■ **EXERCISE PROMPT**
Hunt for the word "candidate" across the entries below, copying each line that holds it.

Saved data entries:
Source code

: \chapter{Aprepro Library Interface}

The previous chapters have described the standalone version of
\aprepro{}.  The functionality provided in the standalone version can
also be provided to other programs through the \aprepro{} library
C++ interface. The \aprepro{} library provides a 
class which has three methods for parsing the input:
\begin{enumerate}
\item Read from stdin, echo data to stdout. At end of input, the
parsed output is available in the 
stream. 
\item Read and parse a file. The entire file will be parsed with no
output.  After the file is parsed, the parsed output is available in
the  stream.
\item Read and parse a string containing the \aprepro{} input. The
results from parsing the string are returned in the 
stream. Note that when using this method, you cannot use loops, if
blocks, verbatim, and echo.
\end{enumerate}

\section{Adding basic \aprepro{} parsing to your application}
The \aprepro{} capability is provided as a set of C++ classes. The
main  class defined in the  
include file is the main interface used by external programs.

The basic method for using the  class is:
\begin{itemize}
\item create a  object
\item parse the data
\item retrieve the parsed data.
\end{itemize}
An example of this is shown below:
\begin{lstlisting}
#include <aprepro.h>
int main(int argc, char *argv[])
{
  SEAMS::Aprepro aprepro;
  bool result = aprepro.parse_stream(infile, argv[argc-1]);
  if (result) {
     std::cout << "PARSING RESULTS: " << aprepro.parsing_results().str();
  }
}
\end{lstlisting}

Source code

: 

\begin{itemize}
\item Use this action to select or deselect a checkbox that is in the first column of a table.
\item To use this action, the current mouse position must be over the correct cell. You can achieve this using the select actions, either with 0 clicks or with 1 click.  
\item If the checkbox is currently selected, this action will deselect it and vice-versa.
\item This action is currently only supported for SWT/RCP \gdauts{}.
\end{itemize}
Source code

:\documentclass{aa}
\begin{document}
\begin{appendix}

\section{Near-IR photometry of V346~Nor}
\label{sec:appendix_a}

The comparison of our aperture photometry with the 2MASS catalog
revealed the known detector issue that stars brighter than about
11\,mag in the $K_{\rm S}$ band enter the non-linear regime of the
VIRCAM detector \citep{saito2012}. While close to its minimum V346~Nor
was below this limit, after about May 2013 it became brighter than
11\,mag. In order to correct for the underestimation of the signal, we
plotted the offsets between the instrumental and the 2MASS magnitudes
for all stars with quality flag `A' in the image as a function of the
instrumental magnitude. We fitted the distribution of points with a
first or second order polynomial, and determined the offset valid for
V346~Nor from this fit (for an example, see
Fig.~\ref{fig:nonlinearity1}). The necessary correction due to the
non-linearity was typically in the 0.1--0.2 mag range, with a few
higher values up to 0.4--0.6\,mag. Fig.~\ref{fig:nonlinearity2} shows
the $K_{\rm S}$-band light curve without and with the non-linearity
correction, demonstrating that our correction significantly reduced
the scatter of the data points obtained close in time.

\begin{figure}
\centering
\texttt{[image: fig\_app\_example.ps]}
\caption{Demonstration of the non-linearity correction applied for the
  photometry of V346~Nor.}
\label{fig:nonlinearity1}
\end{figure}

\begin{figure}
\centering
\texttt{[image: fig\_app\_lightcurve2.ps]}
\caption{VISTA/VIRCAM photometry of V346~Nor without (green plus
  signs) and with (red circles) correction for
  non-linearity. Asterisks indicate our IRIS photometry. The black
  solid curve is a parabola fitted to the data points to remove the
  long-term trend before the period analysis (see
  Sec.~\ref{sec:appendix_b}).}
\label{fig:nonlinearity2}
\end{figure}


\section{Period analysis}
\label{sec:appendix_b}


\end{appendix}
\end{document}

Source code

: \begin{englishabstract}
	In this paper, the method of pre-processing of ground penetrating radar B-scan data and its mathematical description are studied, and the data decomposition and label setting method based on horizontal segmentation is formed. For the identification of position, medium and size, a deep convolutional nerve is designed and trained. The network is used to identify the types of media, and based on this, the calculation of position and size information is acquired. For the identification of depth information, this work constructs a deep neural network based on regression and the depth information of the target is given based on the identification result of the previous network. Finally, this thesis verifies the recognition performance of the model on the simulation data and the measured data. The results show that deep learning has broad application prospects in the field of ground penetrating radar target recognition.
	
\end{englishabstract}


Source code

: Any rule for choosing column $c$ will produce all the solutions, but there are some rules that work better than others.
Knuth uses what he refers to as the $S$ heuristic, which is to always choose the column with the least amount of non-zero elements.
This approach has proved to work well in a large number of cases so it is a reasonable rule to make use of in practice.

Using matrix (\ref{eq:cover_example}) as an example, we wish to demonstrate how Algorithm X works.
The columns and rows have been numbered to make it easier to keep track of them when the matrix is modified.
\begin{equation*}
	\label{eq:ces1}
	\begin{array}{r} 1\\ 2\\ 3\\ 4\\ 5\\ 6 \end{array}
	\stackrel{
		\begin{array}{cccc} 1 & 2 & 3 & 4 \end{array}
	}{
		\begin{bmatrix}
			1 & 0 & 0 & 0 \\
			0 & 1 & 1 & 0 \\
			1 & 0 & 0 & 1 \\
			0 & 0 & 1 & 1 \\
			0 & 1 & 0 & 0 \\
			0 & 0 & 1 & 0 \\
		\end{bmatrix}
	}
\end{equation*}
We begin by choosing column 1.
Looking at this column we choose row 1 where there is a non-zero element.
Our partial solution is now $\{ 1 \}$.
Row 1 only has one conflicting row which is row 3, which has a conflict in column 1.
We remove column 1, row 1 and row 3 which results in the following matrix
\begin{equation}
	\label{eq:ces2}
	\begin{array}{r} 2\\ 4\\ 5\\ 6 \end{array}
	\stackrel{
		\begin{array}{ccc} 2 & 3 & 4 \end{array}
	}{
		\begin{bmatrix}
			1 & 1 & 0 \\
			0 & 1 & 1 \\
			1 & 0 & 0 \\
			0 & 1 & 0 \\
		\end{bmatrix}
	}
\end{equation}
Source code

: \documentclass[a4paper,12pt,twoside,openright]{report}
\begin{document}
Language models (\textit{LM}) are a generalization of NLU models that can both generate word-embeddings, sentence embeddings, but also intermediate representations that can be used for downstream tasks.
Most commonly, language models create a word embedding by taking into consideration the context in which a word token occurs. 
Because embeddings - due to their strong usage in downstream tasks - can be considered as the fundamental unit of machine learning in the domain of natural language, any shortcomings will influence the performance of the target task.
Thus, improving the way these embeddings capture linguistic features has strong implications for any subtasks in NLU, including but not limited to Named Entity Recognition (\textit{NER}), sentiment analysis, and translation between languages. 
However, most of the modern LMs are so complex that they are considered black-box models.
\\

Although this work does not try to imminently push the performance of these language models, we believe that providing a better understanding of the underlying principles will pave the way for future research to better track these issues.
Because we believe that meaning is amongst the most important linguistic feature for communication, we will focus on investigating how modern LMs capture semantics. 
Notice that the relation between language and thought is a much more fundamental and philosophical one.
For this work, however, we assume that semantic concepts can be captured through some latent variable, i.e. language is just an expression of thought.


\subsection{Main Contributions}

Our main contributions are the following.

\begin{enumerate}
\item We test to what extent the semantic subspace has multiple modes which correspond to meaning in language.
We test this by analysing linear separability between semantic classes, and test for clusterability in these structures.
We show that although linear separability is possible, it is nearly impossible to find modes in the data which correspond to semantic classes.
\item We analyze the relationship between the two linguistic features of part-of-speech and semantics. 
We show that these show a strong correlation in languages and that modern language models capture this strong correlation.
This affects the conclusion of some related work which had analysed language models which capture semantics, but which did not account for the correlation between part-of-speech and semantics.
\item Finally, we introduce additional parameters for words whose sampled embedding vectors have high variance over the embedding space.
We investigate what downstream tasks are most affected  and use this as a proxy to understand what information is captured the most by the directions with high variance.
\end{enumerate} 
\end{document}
* * *
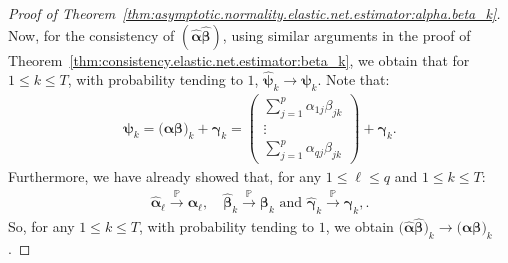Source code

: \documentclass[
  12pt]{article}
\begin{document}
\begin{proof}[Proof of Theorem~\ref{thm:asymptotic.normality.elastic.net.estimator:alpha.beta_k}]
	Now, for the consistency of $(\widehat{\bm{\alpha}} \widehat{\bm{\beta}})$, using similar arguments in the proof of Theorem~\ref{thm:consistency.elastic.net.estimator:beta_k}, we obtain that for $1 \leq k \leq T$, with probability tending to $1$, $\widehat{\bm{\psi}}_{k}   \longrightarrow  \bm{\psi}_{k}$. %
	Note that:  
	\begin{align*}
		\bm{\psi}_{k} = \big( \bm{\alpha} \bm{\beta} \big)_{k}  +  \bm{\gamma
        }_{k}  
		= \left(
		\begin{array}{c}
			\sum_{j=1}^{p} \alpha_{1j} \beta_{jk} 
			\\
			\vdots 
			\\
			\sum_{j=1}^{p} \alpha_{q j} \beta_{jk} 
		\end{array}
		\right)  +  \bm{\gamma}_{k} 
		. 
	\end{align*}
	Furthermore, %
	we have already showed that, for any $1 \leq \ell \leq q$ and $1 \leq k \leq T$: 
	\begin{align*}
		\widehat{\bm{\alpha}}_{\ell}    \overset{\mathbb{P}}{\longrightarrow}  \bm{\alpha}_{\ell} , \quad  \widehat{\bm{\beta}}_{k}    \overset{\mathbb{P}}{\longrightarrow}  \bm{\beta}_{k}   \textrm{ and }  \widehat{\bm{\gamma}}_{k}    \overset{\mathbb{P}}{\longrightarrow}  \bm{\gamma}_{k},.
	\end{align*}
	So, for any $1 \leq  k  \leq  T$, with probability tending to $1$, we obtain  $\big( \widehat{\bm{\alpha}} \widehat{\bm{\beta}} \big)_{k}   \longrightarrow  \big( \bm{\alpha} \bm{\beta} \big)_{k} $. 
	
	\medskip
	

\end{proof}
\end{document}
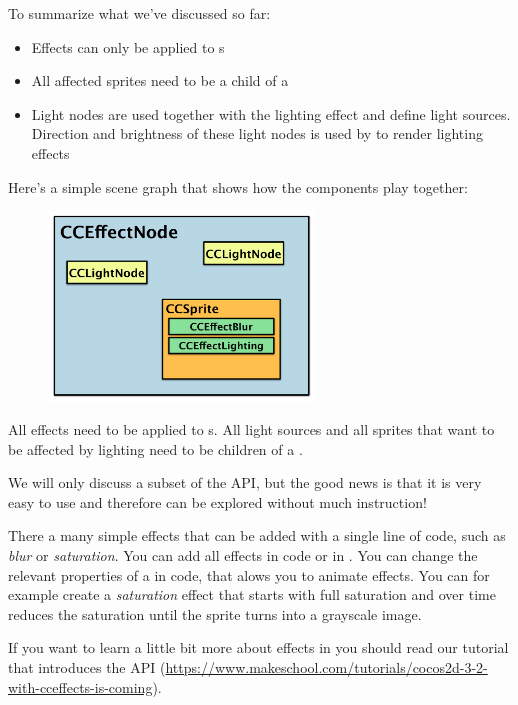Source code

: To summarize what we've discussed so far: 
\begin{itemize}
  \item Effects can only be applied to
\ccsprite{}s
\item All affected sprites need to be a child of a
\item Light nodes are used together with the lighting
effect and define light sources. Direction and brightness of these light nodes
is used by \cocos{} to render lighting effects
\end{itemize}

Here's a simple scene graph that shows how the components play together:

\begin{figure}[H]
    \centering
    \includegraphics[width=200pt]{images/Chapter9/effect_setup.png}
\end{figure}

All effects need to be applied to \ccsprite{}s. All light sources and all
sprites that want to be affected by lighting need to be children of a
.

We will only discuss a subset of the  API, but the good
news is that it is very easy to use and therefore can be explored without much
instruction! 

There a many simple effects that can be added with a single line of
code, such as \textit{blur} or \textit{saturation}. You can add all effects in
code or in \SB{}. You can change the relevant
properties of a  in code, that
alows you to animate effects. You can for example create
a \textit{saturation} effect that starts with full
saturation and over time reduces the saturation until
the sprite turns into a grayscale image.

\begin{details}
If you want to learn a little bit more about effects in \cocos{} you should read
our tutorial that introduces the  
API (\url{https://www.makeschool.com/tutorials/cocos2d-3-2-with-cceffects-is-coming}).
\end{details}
* * *
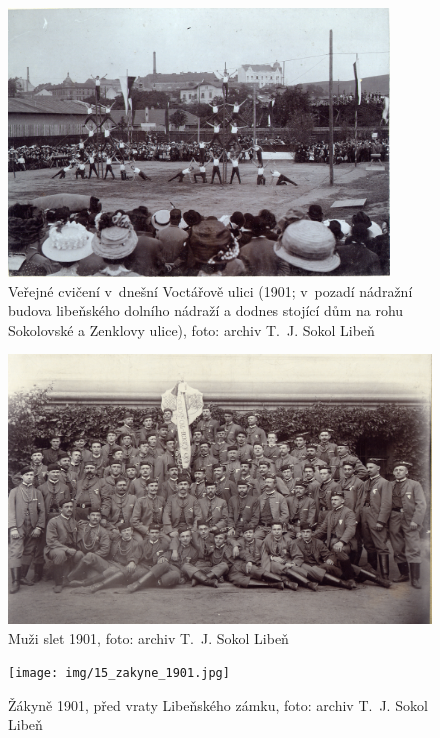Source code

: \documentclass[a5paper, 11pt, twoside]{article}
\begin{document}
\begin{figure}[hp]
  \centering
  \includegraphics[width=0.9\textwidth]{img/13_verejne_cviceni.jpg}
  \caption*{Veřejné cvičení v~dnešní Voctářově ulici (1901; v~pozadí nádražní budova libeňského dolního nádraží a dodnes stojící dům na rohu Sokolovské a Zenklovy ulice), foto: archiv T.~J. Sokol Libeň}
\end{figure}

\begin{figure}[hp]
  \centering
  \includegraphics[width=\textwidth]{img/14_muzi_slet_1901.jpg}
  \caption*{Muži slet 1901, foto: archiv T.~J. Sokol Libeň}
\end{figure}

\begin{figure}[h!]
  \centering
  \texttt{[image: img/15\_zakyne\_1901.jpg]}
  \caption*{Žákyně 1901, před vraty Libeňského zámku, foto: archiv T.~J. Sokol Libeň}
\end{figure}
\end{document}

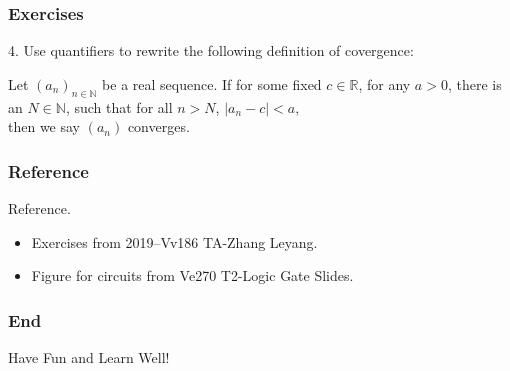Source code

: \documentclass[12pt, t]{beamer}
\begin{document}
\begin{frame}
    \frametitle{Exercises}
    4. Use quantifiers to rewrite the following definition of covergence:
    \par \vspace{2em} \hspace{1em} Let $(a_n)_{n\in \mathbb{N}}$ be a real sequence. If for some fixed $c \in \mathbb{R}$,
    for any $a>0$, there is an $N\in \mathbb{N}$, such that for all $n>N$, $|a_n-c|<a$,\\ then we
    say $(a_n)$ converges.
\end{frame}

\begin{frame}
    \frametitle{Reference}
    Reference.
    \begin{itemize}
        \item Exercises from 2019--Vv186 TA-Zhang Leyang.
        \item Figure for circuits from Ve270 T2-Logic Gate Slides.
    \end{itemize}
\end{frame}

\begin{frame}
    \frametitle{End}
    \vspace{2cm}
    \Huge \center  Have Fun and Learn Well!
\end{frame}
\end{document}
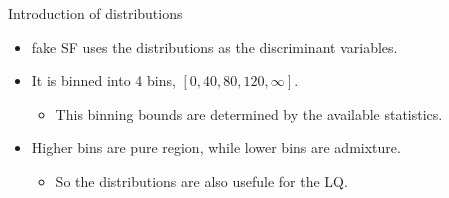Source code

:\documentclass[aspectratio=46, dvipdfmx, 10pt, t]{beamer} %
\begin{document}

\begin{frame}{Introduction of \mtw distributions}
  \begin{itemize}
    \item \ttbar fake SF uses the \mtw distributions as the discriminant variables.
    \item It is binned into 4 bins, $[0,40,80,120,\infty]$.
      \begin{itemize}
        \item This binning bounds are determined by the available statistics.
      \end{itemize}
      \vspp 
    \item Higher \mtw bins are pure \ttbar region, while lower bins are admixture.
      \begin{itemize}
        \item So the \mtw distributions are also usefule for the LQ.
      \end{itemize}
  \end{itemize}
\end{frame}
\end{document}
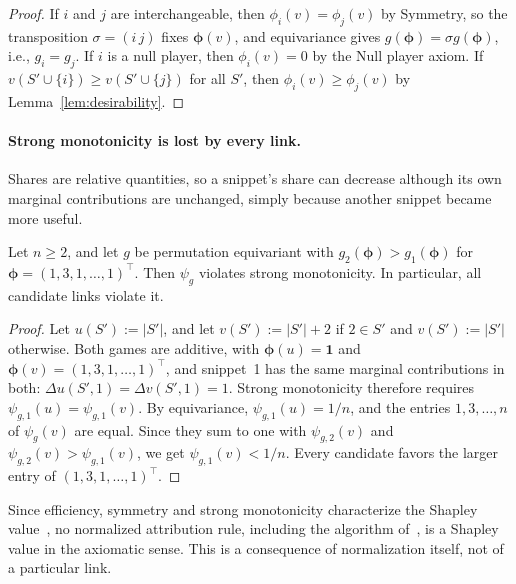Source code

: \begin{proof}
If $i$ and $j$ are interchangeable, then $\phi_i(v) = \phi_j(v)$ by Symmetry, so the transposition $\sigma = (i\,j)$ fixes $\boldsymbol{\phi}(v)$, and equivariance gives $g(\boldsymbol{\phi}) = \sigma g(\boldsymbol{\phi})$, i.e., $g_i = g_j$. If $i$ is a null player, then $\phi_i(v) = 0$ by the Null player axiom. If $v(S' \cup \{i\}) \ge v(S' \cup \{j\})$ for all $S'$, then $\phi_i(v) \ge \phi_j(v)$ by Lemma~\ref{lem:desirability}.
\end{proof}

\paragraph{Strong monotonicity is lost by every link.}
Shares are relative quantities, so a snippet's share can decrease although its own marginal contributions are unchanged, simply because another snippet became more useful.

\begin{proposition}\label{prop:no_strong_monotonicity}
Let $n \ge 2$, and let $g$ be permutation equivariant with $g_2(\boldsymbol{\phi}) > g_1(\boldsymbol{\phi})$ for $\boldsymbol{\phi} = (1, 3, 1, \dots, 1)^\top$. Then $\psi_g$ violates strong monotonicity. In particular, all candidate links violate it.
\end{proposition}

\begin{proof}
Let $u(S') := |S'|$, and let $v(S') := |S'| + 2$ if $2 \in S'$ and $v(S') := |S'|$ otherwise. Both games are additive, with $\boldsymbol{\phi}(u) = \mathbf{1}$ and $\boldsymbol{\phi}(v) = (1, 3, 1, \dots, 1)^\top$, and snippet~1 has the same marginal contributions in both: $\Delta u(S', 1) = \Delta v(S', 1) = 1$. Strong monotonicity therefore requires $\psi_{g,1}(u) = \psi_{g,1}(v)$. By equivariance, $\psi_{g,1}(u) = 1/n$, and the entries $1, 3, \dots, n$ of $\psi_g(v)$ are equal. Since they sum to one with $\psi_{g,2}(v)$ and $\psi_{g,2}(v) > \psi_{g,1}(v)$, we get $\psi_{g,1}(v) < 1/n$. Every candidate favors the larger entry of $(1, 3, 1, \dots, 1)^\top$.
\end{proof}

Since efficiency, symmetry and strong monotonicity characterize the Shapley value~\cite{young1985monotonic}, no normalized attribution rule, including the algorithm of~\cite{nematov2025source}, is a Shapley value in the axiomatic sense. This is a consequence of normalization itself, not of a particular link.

■ **TASK RESULT**
Let $n \ge 2$, and let $g$ be permutation equivariant with $g_2(\boldsymbol{\phi}) > g_1(\boldsymbol{\phi})$ for $\boldsymbol{\phi} = (1, 3, 1, \dots, 1)^\top$. Then $\psi_g$ violates strong monotonicity. In particular, all candidate links violate it.
Let $u(S') := |S'|$, and let $v(S') := |S'| + 2$ if $2 \in S'$ and $v(S') := |S'|$ otherwise. Both games are additive, with $\boldsymbol{\phi}(u) = \mathbf{1}$ and $\boldsymbol{\phi}(v) = (1, 3, 1, \dots, 1)^\top$, and snippet~1 has the same marginal contributions in both: $\Delta u(S', 1) = \Delta v(S', 1) = 1$. Strong monotonicity therefore requires $\psi_{g,1}(u) = \psi_{g,1}(v)$. By equivariance, $\psi_{g,1}(u) = 1/n$, and the entries $1, 3, \dots, n$ of $\psi_g(v)$ are equal. Since they sum to one with $\psi_{g,2}(v)$ and $\psi_{g,2}(v) > \psi_{g,1}(v)$, we get $\psi_{g,1}(v) < 1/n$. Every candidate favors the larger entry of $(1, 3, 1, \dots, 1)^\top$.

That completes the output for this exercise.